PROBLEM TO SOLVE: Copy each line below that includes "udacity".
*** Block opens ***
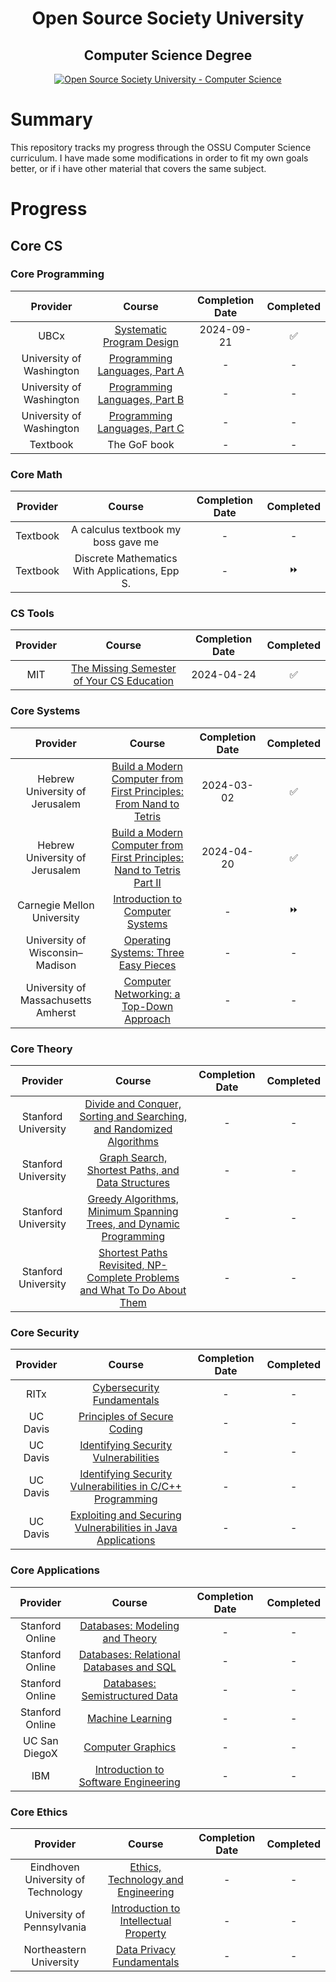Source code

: <h1 align="center">Open Source Society University</h1>
<h2 align="center">Computer Science Degree</h2>
<p align="center">
  <a href="https://github.com/ossu/computer-science">
    <img alt="Open Source Society University - Computer Science" src="https://img.shields.io/badge/OSSU-computer--science-blue.svg">
  </a>
</p>

# Summary

This repository tracks my progress through the OSSU Computer Science curriculum. I have made some modifications in order to fit my own goals better, or if i have other material that covers the same subject.

# Progress

## Core CS

### Core Programming

|         Provider         |                                            Course                                            | Completion Date | Completed |
| :----------------------: | :------------------------------------------------------------------------------------------: | :-------------: | :-------: | 
|           UBCx           |   [Systematic Program Design](https://learning.edx.org/course/course-v1:UBCx+SPD1x+2T2015)   | 2024-09-21      |    ✅     | 
| University of Washington |    [Programming Languages, Part A](https://www.coursera.org/learn/programming-languages)     |        -        |     -     | 
| University of Washington | [Programming Languages, Part B](https://www.coursera.org/learn/programming-languages-part-b) |        -        |     -     | 
| University of Washington | [Programming Languages, Part C](https://www.coursera.org/learn/programming-languages-part-c) |        -        |     -     | 
|  Textbook                |              The GoF book                                                                    |        -        |     -     | 

### Core Math

| Provider  |                        Course                  | Completion Date | Completed |
| :-------: | :--------------------------------------------: | :-------------: | :-------: |
| Textbook  | A calculus textbook my boss gave me            |        -        |     -     |
| Textbook  | Discrete Mathematics With Applications, Epp S. |        -        |    ⏩     |

### CS Tools

| Provider |                                   Course                                    | Completion Date | Completed |
| :------: | :-------------------------------------------------------------------------: | :-------------: | :-------: |
|   MIT    | [The Missing Semester of Your CS Education](https://missing.csail.mit.edu/) |  2024-04-24     |    ✅     |

### Core Systems

|              Provider               |                                                        Course                                                         | Completion Date | Completed |
| :---------------------------------: | :-------------------------------------------------------------------------------------------------------------------: | :-------------: | :-------: |
|   Hebrew University of Jerusalem    | [Build a Modern Computer from First Principles: From Nand to Tetris](https://www.coursera.org/learn/build-a-computer) |  2024-03-02     |    ✅     |
|   Hebrew University of Jerusalem    | [Build a Modern Computer from First Principles: Nand to Tetris Part II](https://www.coursera.org/learn/nand2tetris2)  |  2024-04-20     |    ✅     |
|   Carnegie Mellon University        | [Introduction to Computer Systems](https://www.cs.cmu.edu/afs/cs/academic/class/15213-f15/www/index.html)             |        -        |    ⏩     |
|   University of Wisconsin–Madison   | [Operating Systems: Three Easy Pieces](http://pages.cs.wisc.edu/~remzi/Classes/537/Spring2018/)                       |        -        |     -     |
| University of Massachusetts Amherst | [Computer Networking: a Top-Down Approach](http://gaia.cs.umass.edu/kurose_ross/online_lectures.htm)                  |        -        |     -     |

### Core Theory

|      Provider       |                                                              Course                                                              | Completion Date | Completed |
| :-----------------: | :------------------------------------------------------------------------------------------------------------------------------: | :-------------: | :-------: |
| Stanford University | [Divide and Conquer, Sorting and Searching, and Randomized Algorithms](https://www.coursera.org/learn/algorithms-divide-conquer) |        -        |     -     |
| Stanford University |      [Graph Search, Shortest Paths, and Data Structures](https://www.coursera.org/learn/algorithms-graphs-data-structures)       |        -        |     -     |
| Stanford University |      [Greedy Algorithms, Minimum Spanning Trees, and Dynamic Programming](https://www.coursera.org/learn/algorithms-greedy)      |        -        |     -     |
| Stanford University | [Shortest Paths Revisited, NP-Complete Problems and What To Do About Them](https://www.coursera.org/learn/algorithms-npcomplete) |        -        |     -     |

### Core Security

<!-- Choose either the C/C++ or Java course -->

| Provider |                                                                        Course                                                                        | Completion Date | Completed |
| :------: | :--------------------------------------------------------------------------------------------------------------------------------------------------: | :-------------: | :--------:|
|   RITx   |                                 [Cybersecurity Fundamentals](https://www.edx.org/course/cybersecurity-fundamentals)                                  |        -        |      -    |
| UC Davis |                                [Principles of Secure Coding](https://www.coursera.org/learn/secure-coding-principles)                                |        -        |      -    |
| UC Davis |                     [Identifying Security Vulnerabilities](https://www.coursera.org/learn/identifying-security-vulnerabilities)                      |        -        |      -    |
| UC Davis |    [Identifying Security Vulnerabilities in C/C++ Programming](https://www.coursera.org/learn/identifying-security-vulnerabilities-c-programming)    |        -        |      -    |
| UC Davis | [Exploiting and Securing Vulnerabilities in Java Applications](https://www.coursera.org/learn/exploiting-securing-vulnerabilities-java-applications) |        -        |      -    |

### Core Applications

|    Provider     |                                                   Course                                                    | Completion Date |  Completed  |
| :-------------: | :---------------------------------------------------------------------------------------------------------: | :-------------: | :---------: |
| Stanford Online |              [Databases: Modeling and Theory](https://www.edx.org/course/modeling-and-theory)               |        -        |      -      |
| Stanford Online |            [Databases: Relational Databases and SQL](https://www.edx.org/course/databases-5-sql)            |        -        |      -      |
| Stanford Online |              [Databases: Semistructured Data](https://www.edx.org/course/semistructured-data)               |        -        |      -      |
| Stanford Online |         [Machine Learning](https://www.coursera.org/specializations/machine-learning-introduction)          |        -        |      -      |
|  UC San DiegoX  |                     [Computer Graphics](https://www.edx.org/course/computer-graphics-2)                     |        -        |      -      |
|       IBM       | [Introduction to Software Engineering](https://www.coursera.org/learn/introduction-to-software-engineering) |        -        |      -      |

### Core Ethics

|              Provider              |                                                   Course                                                   | Completion Date |  Completed  |
| :--------------------------------: | :--------------------------------------------------------------------------------------------------------: | :-------------: | :---------: |
| Eindhoven University of Technology |     [Ethics, Technology and Engineering](https://www.coursera.org/learn/ethics-technology-engineering)     |        -        |      -      |
|     University of Pennsylvania     | [Introduction to Intellectual Property](https://www.coursera.org/learn/introduction-intellectual-property) |        -        |      -      |
|      Northeastern University       |           [Data Privacy Fundamentals](https://www.coursera.org/learn/northeastern-data-privacy)            |        -        |      -      |
<!--
## Advanced CS

### Advanced Programming

|        Provider         |                                      Course                                       | Completion Date | Proof | Repository |
| :---------------------: | :-------------------------------------------------------------------------------: | :-------------: | :---: | :--------: |
|          EPFL           | [Parallel Programming](https://www.coursera.org/learn/scala-parallel-programming) |        -        |   -   |     -      |
|     Stanford Online     |                 [Compilers](https://www.edx.org/course/compilers)                 |        -        |   -   |     -      |
|          UPenn          |       [Introduction to Haskell](https://www.seas.upenn.edu/~cis194/fall16/)       |        -        |   -   |     -      |
| University of Groningen |  [Learn Prolog Now!](https://www.let.rug.nl/bos/lpn//lpnpage.php?pageid=online)   |        -        |   -   |     -      |
|         Udacity         |  [Software Debugging](https://www.udacity.com/course/software-debugging--cs259)   |        -        |   -   |     -      |
|         Udacity         |    [Software Testing](https://www.udacity.com/course/software-testing--cs258)     |        -        |   -   |     -      |

### Advanced Systems

| Provider |                                                       Course                                                        | Completion Date | Proof | Repository |
| :------: | :-----------------------------------------------------------------------------------------------------------------: | :-------------: | :---: | :--------: |
|   MITx   |   [Computation Structures 1: Digital Circuits](https://learning.edx.org/course/course-v1:MITx+6.004.1x_3+3T2016)    |        -        |   -   |     -      |
|   MITx   |  [Computation Structures 2: Computer Architecture](https://learning.edx.org/course/course-v1:MITx+6.004.2x+3T2015)  |        -        |   -   |     -      |
|   MITx   | [Computation Structures 3: Computer Organization](https://learning.edx.org/course/course-v1:MITx+6.004.3x_2+1T2017) |        -        |   -   |     -      |

### Advanced Theory

|       Provider        |                                   Course                                    | Completion Date | Proof | Repository |
| :-------------------: | :-------------------------------------------------------------------------: | :-------------: | :---: | :--------: |
| ArsDigita University  | [Theory of Computation](http://aduni.org/courses/theory/index.php?view=cw)  |        -        |   -   |     -      |
|  Tsinghua University  | [Computational Geometry](https://www.edx.org/course/computational-geometry) |        -        |   -   |     -      |
| Stanford Online & UBC |         [Game Theory](https://www.coursera.org/learn/game-theory-1)         |        -        |   -   |     -      |

### Advanced Information Security

|             Provider             |                                                                                  Course                                                                                  | Completion Date | Proof | Repository |
| :------------------------------: | :----------------------------------------------------------------------------------------------------------------------------------------------------------------------: | :-------------: | :---: | :--------: |
|            KULeuvenX             |                                            [Web Security Fundamentals](https://www.edx.org/course/web-security-fundamentals)                                             |        -        |   -   |     -      |
| University of California, Irvine |                                    [Security Governance & Compliance](https://www.coursera.org/learn/security-governance-compliance)                                     |        -        |   -   |     -      |
|             Infosec              |                                         [Digital Forensics Concepts](https://www.coursera.org/learn/digital-forensics-concepts)                                          |        -        |   -   |     -      |
|         LinuxFoundationX         |           [Secure Software Development: Requirements, Design, and Reuse](https://www.edx.org/course/secure-software-development-requirements-design-and-reuse)           |        -        |   -   |     -      |
|         LinuxFoundationX         |                           [Secure Software Development: Implementation](https://www.edx.org/course/secure-software-development-implementation)                           |        -        |   -   |     -      |
|         LinuxFoundationX         | [Secure Software Development: Verification and More Specialized Topics](https://www.edx.org/course/secure-software-development-verification-and-more-specialized-topics) |        -        |   -   |     -      |

### Advanced Math

|      Provider      |                                                         Course                                                          | Completion Date | Proof | Repository |
| :----------------: | :---------------------------------------------------------------------------------------------------------------------: | :-------------: | :---: | :--------: |
|    3Blue1Brown     |          [Essence of Linear Algebra](https://www.youtube.com/playlist?list=PLZHQObOWTQDPD3MizzM2xVFitgF8hE_ab)          |        -        |   -   |     -      |
|      MIT OCW       |               [Linear Algebra](https://ocw.mit.edu/courses/mathematics/18-06sc-linear-algebra-fall-2011/)               |        -        |   -   |     -      |
|      MIT OCW       | [Introduction to Numerical Methods](https://ocw.mit.edu/courses/18-335j-introduction-to-numerical-methods-spring-2019/) |        -        |   -   |     -      |
| Open Logic Project |                          [Introduction to Formal Logic](https://forallx.openlogicproject.org/)                          |        -        |   -   |     -      |
|      Harvard       |                               [Probability](https://projects.iq.harvard.edu/stat110/home)                               |        -        |   -   |     -      |

## Final Project

|         Provider          |                                                   Specialization                                                    | Completion Date | Proof | Repository |
| :-----------------------: | :-----------------------------------------------------------------------------------------------------------------: | :-------------: | :---: | :--------: |
|  University of Helsinki   |                                   [Fullstack Open](https://fullstackopen.com/en)                                    |        -        |   -   |     -      |
|       Northwestern        |                     [Modern Robotics](https://www.coursera.org/specializations/modernrobotics)                      |        -        |   -   |     -      |
|  University of Illinois   |                         [Data Mining](https://www.coursera.org/specializations/data-mining)                         |        -        |   -   |     -      |
|       UC San Diego        |                            [Big Data](https://www.coursera.org/specializations/big-data)                            |        -        |   -   |     -      |
|       UC San Diego        |                  [Internet of Things](https://www.coursera.org/specializations/internet-of-things)                  |        -        |   -   |     -      |
|  University of Illinois   |                     [Cloud Computing](https://www.coursera.org/specializations/cloud-computing)                     |        -        |   -   |     -      |
| Johns Hopkins University  |                      [Data Science](https://www.coursera.org/specializations/jhu-data-science)                      |        -        |   -   |     -      |
|           EPFL            |                  [Functional Programming in Scala](https://www.coursera.org/specializations/scala)                  |        -        |   -   |     -      |
| Michigan State University | [Game Design and Development with Unity 2020](https://www.coursera.org/specializations/game-design-and-development) |        -        |   -   |     -      |
-->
*** Block closes ***
SOLUTION TO THE PROBLEM:
|         Udacity         |  [Software Debugging](https://www.udacity.com/course/software-debugging--cs259)   |        -        |   -   |     -      |
|         Udacity         |    [Software Testing](https://www.udacity.com/course/software-testing--cs258)     |        -        |   -   |     -      |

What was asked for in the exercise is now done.